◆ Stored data
- - - -
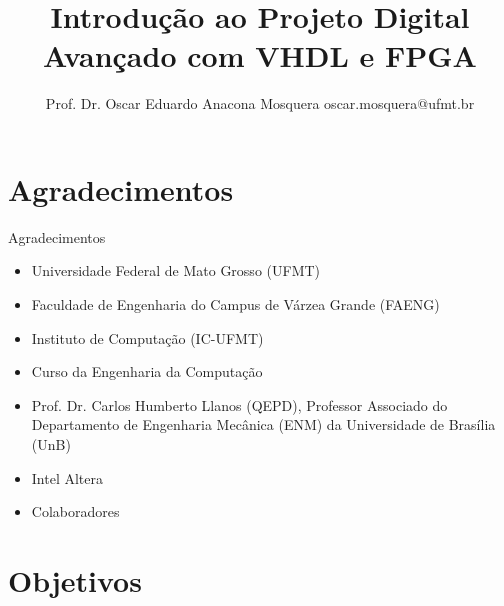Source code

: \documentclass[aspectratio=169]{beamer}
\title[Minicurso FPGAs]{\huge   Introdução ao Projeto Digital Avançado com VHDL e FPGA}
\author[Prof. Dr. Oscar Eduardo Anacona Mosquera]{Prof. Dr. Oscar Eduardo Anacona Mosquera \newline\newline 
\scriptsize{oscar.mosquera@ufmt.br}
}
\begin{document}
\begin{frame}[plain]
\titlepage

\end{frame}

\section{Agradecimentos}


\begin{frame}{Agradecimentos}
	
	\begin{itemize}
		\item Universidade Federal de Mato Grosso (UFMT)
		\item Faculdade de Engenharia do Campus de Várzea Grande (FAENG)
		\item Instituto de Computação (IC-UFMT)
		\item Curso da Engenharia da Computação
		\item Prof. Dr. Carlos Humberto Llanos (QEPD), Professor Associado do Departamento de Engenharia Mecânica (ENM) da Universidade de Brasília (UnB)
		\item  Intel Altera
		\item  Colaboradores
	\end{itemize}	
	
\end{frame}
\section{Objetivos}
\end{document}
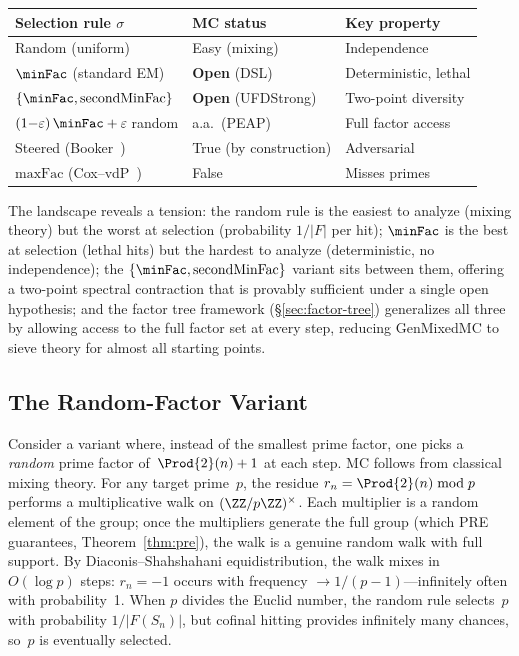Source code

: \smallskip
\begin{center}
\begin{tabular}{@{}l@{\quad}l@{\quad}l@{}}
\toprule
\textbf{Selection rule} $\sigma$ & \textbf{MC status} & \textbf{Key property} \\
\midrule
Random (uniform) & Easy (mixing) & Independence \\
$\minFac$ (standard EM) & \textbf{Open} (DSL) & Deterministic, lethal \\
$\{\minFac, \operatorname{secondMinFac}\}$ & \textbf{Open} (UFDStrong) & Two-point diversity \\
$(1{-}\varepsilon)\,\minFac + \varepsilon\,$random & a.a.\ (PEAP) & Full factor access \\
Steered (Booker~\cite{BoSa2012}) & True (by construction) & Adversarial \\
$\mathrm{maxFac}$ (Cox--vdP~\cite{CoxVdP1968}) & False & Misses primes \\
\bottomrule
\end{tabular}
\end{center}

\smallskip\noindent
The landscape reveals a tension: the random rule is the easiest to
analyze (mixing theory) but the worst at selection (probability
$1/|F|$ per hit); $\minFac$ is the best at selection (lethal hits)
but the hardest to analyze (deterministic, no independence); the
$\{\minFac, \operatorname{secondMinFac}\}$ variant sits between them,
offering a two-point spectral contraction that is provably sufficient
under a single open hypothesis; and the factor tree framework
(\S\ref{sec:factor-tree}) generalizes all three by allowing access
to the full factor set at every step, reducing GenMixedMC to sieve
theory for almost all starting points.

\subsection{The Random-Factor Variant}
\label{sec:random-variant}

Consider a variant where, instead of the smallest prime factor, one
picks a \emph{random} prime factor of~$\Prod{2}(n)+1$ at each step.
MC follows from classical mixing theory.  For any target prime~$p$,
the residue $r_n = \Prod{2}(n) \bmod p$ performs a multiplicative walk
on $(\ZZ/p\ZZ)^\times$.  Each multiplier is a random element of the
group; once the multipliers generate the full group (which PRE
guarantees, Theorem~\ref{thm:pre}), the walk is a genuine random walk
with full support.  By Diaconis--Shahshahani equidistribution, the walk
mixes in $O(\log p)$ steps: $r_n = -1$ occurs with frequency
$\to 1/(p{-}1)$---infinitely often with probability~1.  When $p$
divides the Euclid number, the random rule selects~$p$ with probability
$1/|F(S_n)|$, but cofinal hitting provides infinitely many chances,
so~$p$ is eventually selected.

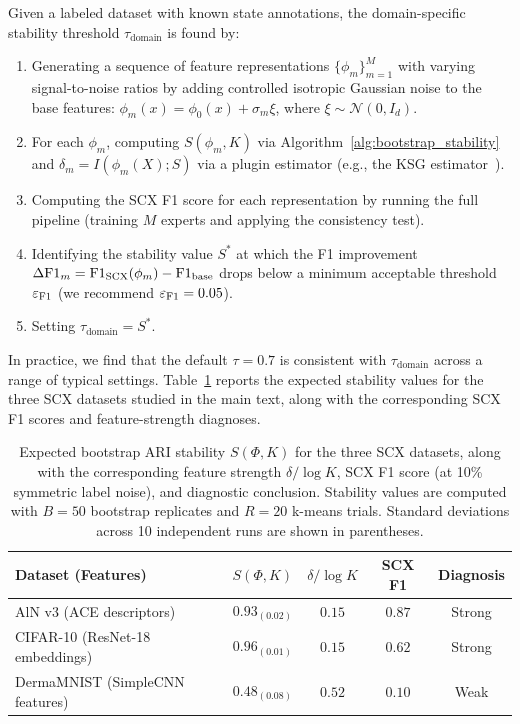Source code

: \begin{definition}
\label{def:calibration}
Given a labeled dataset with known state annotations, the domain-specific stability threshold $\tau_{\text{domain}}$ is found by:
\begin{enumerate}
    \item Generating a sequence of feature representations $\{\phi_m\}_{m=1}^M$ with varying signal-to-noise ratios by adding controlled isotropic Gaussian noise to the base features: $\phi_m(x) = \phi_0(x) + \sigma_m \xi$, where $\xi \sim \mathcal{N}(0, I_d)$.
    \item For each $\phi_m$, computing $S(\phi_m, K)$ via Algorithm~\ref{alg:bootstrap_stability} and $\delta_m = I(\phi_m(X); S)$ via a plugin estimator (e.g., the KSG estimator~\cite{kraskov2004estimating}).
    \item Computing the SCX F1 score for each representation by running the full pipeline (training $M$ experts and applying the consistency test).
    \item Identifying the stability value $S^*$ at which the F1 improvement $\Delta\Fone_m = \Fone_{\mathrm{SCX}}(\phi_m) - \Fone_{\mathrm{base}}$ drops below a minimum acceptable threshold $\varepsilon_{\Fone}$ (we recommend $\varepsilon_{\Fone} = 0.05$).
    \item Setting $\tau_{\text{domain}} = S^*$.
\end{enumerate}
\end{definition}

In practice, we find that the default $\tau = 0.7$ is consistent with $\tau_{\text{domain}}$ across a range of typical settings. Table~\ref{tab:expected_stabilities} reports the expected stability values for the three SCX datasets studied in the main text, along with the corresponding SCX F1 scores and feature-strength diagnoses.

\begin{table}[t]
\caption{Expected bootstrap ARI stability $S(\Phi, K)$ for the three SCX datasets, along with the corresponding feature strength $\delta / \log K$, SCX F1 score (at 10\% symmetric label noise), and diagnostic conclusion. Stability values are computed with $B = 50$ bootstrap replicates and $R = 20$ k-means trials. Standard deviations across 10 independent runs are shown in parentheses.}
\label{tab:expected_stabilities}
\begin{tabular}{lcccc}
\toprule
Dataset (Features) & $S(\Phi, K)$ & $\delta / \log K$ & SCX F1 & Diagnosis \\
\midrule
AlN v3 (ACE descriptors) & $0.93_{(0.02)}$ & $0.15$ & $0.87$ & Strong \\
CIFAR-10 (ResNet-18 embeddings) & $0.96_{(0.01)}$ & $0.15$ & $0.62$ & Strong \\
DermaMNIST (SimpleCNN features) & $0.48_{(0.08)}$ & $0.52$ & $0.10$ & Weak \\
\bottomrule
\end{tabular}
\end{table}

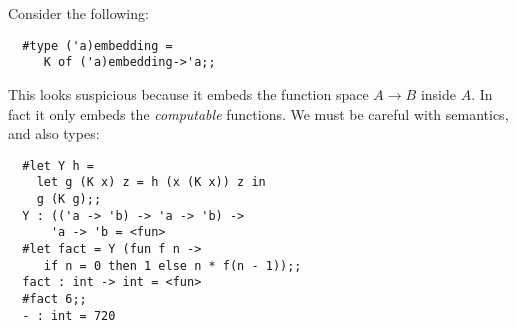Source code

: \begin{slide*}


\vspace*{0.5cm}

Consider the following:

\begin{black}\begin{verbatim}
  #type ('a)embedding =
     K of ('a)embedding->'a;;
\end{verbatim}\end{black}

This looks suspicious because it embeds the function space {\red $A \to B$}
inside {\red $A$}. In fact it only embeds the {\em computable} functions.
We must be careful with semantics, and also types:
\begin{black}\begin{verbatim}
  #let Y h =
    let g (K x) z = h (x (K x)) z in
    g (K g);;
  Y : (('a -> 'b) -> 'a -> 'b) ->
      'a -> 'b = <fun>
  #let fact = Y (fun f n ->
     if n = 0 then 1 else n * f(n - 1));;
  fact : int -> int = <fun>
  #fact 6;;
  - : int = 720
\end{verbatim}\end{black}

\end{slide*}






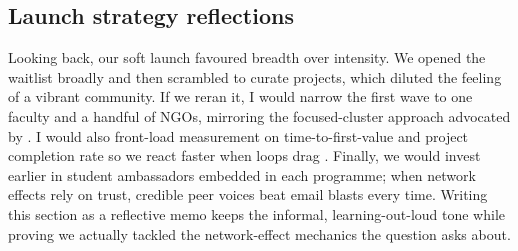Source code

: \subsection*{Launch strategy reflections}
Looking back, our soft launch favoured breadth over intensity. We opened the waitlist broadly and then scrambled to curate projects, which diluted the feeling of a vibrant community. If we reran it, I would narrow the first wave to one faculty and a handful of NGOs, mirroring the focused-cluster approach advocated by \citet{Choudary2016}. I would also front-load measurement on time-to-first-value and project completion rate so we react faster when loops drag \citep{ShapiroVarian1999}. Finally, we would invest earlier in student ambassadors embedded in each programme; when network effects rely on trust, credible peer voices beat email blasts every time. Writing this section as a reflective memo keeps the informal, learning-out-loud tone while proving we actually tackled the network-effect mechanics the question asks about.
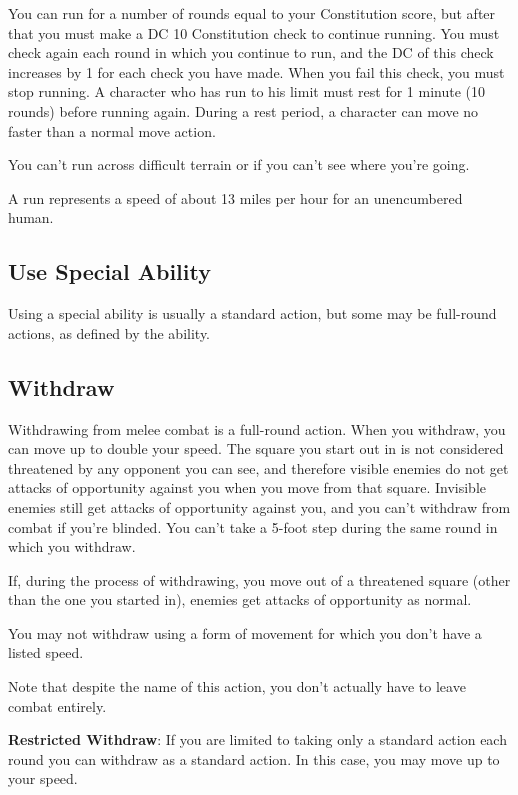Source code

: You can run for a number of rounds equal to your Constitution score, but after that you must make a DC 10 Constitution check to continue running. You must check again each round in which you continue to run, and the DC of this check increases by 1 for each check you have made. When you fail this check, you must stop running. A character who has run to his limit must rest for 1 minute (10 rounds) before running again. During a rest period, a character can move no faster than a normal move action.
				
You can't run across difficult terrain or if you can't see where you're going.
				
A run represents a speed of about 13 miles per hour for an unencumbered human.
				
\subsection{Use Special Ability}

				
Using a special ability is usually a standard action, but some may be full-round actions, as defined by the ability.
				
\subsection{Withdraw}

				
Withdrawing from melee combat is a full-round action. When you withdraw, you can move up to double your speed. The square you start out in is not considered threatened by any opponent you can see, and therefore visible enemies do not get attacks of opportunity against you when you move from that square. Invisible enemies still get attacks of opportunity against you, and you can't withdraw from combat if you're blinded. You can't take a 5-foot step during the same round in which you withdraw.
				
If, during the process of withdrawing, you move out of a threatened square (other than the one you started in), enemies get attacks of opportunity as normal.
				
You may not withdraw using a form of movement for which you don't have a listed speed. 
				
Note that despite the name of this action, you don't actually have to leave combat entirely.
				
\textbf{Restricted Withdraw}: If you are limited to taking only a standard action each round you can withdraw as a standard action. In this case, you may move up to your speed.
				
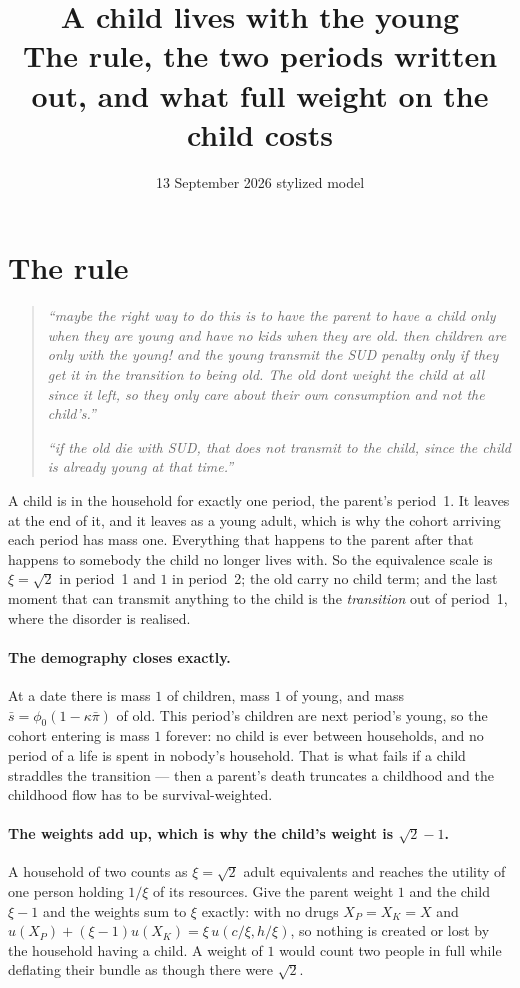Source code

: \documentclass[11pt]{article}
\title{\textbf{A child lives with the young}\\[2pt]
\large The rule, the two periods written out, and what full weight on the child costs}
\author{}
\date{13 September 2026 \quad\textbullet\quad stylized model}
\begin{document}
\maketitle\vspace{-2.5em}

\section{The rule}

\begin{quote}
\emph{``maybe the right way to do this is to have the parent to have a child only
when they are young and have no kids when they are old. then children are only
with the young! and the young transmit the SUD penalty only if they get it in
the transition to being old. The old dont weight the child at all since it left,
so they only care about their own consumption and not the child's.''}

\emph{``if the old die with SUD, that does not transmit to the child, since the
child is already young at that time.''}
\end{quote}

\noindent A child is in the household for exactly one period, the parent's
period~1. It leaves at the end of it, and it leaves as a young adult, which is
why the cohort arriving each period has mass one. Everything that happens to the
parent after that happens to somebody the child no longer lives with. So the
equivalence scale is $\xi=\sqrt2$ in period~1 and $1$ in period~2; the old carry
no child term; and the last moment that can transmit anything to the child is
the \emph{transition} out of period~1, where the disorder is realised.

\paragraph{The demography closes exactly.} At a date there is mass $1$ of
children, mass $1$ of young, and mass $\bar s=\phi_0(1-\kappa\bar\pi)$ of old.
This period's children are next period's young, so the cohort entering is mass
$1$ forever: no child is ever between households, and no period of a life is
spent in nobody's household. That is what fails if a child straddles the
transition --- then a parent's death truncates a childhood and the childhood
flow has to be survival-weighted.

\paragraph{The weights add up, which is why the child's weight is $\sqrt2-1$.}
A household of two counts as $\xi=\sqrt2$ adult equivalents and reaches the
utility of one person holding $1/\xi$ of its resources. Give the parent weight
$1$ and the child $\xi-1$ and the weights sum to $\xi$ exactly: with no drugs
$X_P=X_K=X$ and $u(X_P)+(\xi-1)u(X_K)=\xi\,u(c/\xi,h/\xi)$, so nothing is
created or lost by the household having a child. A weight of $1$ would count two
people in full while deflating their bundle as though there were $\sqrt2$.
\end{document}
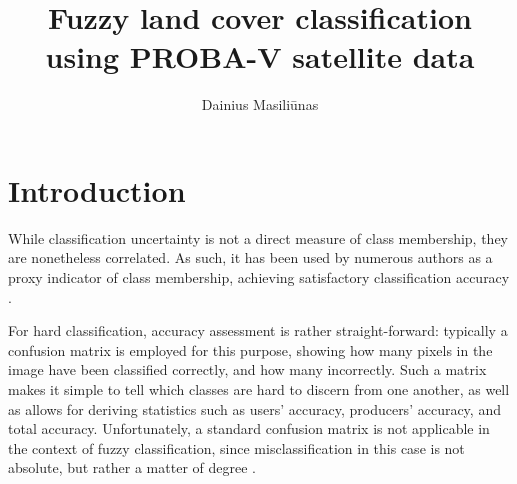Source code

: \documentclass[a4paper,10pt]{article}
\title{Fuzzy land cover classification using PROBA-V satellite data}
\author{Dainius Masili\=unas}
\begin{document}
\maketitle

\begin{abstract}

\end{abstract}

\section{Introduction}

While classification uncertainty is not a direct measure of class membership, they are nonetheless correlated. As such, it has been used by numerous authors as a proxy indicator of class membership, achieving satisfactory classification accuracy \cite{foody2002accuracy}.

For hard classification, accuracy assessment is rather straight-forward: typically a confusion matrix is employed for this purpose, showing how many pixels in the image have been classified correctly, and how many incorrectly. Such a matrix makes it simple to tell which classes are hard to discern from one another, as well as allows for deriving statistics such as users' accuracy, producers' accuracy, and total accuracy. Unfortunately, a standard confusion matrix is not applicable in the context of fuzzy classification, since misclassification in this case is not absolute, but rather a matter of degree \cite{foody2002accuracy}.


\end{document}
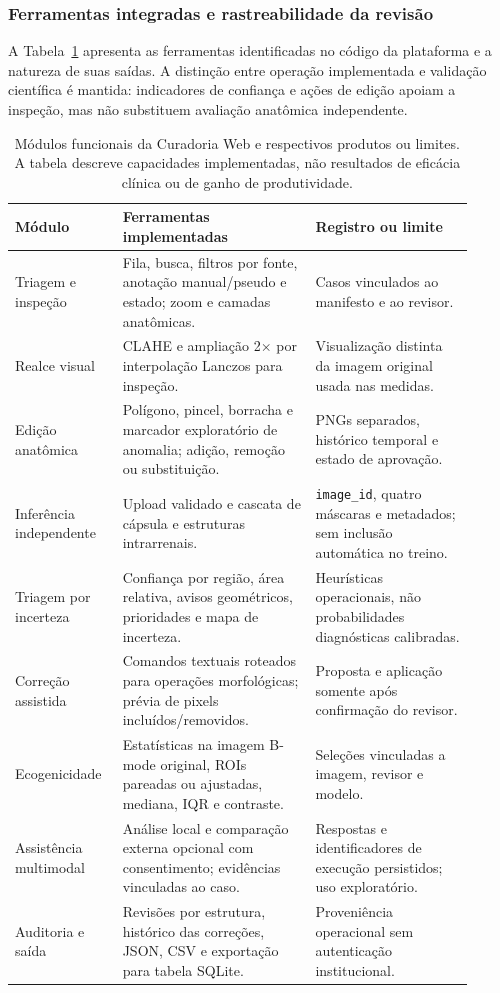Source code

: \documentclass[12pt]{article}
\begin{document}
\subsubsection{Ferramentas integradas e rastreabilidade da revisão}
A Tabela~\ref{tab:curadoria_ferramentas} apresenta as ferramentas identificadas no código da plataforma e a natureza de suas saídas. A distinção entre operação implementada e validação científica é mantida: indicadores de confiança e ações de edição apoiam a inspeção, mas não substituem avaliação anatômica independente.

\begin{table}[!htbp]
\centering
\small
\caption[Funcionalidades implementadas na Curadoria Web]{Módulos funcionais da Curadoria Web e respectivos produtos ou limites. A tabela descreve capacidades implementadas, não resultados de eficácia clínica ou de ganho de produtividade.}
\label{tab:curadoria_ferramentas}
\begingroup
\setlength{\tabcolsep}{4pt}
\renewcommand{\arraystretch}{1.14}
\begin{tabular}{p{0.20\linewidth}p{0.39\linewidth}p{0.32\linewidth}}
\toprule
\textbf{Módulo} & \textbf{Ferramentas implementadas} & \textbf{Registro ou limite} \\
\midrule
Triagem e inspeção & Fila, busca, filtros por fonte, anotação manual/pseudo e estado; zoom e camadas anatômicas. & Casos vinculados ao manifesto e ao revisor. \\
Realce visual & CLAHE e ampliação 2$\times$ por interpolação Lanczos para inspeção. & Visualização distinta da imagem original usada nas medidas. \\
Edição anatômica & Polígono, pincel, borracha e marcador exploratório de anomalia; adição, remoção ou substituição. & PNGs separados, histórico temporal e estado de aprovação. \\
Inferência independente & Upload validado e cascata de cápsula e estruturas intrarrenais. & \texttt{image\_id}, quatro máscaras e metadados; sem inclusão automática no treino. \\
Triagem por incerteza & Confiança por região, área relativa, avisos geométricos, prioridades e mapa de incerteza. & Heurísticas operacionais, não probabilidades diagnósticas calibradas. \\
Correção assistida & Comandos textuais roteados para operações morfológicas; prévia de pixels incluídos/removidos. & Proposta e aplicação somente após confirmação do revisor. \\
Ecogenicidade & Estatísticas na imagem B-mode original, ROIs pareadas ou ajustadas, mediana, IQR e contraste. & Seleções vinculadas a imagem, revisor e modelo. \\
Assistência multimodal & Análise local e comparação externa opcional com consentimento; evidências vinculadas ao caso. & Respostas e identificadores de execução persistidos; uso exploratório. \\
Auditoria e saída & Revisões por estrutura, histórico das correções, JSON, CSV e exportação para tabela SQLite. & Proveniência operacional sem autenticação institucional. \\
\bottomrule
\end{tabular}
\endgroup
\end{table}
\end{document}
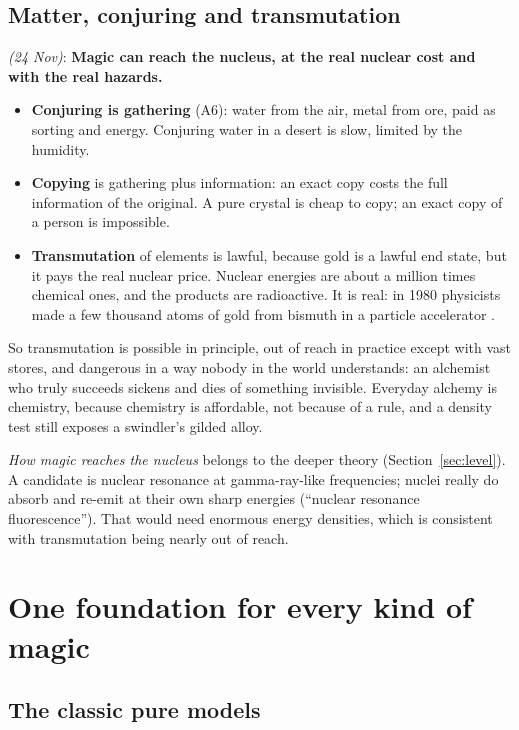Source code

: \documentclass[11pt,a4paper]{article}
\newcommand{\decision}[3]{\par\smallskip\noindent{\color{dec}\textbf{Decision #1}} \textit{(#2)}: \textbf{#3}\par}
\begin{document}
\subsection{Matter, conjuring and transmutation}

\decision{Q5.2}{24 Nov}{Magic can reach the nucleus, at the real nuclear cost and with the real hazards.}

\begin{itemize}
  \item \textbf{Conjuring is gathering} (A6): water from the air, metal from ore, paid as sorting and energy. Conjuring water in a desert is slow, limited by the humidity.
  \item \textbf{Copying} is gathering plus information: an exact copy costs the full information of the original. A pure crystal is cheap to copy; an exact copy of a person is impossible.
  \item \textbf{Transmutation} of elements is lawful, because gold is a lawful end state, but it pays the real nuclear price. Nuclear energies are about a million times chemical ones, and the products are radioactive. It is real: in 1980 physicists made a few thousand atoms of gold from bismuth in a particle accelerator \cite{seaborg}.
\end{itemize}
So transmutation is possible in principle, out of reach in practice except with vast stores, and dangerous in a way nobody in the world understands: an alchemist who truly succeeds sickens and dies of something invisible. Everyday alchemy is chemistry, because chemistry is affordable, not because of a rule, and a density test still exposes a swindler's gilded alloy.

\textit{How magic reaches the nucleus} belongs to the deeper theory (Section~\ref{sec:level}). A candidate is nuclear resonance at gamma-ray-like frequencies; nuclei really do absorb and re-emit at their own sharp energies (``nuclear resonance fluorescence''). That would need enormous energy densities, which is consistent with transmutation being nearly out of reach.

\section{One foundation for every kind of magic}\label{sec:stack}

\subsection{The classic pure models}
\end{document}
- - - -
◆ Exercise
Check the data for the word "transmit" and pull out the lines that have it.

◆ Solution
with the young! and the young transmit the SUD penalty only if they get it in
\emph{``if the old die with SUD, that does not transmit to the child, since the
no child term; and the last moment that can transmit anything to the child is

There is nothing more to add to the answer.